Pour la main gauche, je m’aperçus que les deux successions de trois notes que j’avais identifiées plus tôt dans la soirée s’accordaient parfaitement, sur le même mode alternatif, aux deux motifs presque jumeaux de la main droite. Elles conféraient par ailleurs une assise rythmique épurée à l’extrême mais indéniablement solide et propre à assurer une assise aussi stable que possible à la progression mélodique de l’ensemble.
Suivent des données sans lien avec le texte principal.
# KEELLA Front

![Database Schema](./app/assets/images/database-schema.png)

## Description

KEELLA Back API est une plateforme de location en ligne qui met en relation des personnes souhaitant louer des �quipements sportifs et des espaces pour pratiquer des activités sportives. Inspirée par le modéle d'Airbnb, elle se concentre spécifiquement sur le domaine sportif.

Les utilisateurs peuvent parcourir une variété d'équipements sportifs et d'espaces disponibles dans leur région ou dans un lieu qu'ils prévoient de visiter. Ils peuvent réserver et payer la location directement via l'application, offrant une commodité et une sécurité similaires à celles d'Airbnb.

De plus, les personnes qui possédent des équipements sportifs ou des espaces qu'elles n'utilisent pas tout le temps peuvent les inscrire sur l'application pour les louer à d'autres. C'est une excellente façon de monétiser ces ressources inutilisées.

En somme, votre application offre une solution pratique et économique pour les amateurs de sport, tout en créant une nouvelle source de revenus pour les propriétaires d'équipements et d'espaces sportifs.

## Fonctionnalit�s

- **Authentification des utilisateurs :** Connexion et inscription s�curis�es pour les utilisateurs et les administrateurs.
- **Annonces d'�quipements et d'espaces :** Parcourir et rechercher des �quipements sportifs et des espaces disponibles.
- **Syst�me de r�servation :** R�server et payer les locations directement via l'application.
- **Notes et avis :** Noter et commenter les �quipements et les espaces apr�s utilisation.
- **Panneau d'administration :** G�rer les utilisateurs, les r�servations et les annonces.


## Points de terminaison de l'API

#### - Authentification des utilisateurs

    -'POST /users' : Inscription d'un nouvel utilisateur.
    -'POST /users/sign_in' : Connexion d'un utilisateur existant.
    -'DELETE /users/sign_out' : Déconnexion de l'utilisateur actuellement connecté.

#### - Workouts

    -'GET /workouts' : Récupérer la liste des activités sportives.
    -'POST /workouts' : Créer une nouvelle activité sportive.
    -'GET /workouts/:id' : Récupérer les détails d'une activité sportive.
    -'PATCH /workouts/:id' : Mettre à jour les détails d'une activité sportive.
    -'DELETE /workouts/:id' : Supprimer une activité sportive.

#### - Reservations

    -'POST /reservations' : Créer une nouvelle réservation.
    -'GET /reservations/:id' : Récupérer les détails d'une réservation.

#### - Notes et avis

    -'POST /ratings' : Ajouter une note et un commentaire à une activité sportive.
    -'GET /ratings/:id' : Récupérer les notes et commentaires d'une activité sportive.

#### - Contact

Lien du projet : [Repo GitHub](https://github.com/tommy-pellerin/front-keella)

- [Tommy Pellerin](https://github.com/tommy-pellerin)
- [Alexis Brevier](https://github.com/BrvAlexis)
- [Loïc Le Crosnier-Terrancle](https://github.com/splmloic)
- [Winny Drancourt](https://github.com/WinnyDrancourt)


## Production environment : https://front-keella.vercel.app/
Tout d’un coup, sans crier gare, l’échafaudage mathématique qui m’avait permis de conférer à ma composition toute sa cohérence intrinsèque s’écroula comme un château de cartes. J’entendais désormais de vraies notes de musique lesquelles n’étaient plus déguisées en abstractions formelles issues de la logique souveraine mais émanaient en sons clairs et distincts des cordes de mon vieux piano heurtées par les marteaux feutrés de sa mécanique implacable. Je ne sais qui jouait. Les notes s’enchaînaient de mesure en mesure et je n’étais plus capable que d’une seule action : écouter. J’écoutais donc. Et c’est ainsi que la ritournelle lancinante qui allait bientôt me conduire au-delà des limites de ma raison commença de résonner dans ma tête…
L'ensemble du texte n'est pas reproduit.